▶ _Problem to solve_: Copy, from the entries below, each line where the word "textit" can be found.

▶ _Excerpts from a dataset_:

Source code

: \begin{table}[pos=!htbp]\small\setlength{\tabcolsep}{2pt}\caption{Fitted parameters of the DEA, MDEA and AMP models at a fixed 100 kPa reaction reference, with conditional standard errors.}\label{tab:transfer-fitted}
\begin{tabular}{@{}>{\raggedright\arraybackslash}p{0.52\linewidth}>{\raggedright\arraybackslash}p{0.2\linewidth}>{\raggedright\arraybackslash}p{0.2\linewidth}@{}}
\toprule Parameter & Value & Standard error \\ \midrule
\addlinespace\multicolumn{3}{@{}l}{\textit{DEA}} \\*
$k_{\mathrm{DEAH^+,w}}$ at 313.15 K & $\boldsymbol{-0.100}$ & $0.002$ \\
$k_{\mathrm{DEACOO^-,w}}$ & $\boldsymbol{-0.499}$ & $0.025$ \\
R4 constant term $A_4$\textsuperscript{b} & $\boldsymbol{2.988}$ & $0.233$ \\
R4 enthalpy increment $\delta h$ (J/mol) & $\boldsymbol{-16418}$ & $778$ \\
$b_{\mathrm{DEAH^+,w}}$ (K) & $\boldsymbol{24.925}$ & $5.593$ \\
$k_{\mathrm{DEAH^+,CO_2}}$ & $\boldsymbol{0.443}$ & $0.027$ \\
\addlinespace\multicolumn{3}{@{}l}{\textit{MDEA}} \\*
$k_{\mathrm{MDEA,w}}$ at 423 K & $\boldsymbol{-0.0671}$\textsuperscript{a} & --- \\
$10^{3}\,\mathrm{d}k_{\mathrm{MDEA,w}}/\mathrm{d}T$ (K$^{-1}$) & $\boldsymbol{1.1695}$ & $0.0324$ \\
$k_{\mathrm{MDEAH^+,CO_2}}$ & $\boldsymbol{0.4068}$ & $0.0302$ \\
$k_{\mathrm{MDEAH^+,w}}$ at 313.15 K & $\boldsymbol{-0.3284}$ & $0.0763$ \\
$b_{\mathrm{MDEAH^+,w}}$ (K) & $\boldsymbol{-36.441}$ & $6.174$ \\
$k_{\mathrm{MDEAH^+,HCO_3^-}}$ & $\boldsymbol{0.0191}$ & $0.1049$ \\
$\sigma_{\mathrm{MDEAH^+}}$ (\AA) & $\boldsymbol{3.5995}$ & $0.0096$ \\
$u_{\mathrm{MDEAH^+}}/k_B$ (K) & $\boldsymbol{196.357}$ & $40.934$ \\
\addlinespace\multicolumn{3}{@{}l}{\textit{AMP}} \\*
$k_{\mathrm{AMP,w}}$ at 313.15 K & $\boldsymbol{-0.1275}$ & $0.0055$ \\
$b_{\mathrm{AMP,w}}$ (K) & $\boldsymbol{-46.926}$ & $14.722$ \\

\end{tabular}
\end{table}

==

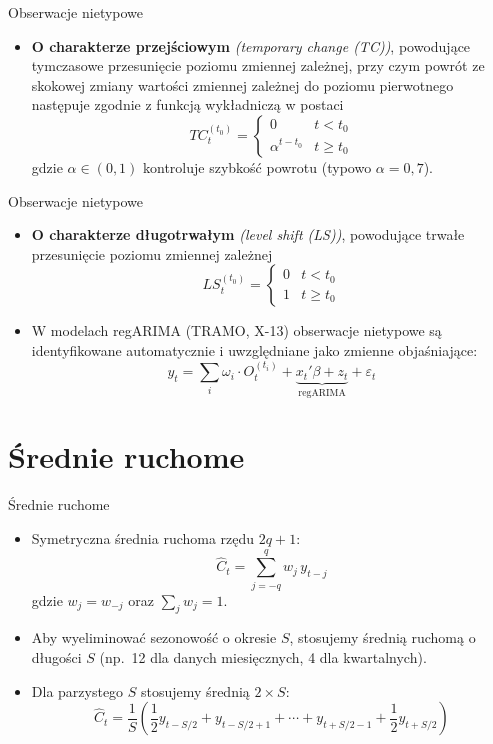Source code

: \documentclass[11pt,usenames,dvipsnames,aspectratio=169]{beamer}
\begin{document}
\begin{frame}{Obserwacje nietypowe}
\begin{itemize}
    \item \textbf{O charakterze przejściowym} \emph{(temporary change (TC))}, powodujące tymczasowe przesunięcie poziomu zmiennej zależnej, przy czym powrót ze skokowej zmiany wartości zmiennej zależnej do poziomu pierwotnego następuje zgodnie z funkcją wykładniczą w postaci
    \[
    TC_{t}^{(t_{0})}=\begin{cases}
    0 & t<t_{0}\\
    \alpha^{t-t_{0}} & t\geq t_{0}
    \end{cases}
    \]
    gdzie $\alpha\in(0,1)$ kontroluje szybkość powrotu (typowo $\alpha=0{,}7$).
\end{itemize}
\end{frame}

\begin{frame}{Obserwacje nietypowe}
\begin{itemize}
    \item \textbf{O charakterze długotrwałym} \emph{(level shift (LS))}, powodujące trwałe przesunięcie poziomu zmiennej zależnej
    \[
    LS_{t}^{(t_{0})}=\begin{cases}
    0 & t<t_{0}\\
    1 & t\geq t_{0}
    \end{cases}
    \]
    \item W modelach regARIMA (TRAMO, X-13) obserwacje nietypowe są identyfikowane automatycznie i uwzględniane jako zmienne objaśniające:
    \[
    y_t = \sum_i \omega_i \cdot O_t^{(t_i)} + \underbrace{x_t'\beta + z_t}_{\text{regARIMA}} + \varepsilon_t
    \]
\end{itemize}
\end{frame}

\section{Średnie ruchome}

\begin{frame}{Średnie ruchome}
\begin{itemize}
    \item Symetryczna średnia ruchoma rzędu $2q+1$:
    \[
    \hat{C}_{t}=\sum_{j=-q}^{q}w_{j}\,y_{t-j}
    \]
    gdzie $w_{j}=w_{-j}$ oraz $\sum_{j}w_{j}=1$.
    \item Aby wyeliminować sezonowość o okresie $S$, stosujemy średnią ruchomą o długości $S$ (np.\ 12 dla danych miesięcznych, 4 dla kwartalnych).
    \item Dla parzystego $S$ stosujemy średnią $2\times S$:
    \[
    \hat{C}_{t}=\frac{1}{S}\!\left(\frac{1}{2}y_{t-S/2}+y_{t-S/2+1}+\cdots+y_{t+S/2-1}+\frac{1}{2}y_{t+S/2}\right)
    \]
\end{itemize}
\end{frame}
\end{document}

...

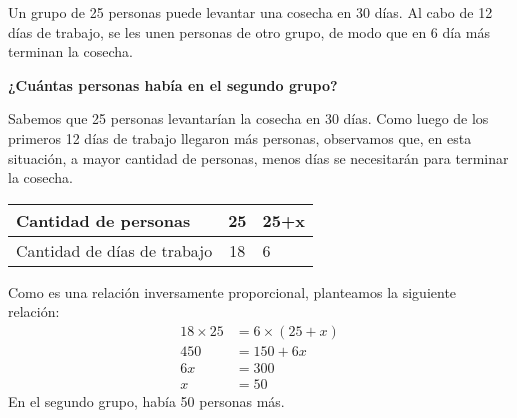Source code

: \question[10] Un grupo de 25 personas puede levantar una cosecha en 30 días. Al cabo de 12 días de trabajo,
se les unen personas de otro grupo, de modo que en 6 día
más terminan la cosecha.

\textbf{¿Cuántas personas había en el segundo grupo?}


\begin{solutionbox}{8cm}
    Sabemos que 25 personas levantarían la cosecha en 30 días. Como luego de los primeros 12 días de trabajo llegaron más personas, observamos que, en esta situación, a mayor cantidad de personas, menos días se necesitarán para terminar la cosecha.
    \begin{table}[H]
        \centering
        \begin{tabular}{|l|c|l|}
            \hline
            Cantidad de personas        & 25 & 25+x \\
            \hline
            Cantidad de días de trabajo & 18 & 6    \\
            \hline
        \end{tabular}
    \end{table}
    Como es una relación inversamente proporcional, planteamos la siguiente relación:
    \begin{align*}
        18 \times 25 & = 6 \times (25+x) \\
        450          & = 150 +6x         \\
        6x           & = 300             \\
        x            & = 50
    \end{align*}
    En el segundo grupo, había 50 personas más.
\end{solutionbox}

▶ _Expected answer_:
\addlinespace\multicolumn{3}{@{}l}{\textit{DEA}} \\*
\addlinespace\multicolumn{3}{@{}l}{\textit{MDEA}} \\*
\addlinespace\multicolumn{3}{@{}l}{\textit{AMP}} \\*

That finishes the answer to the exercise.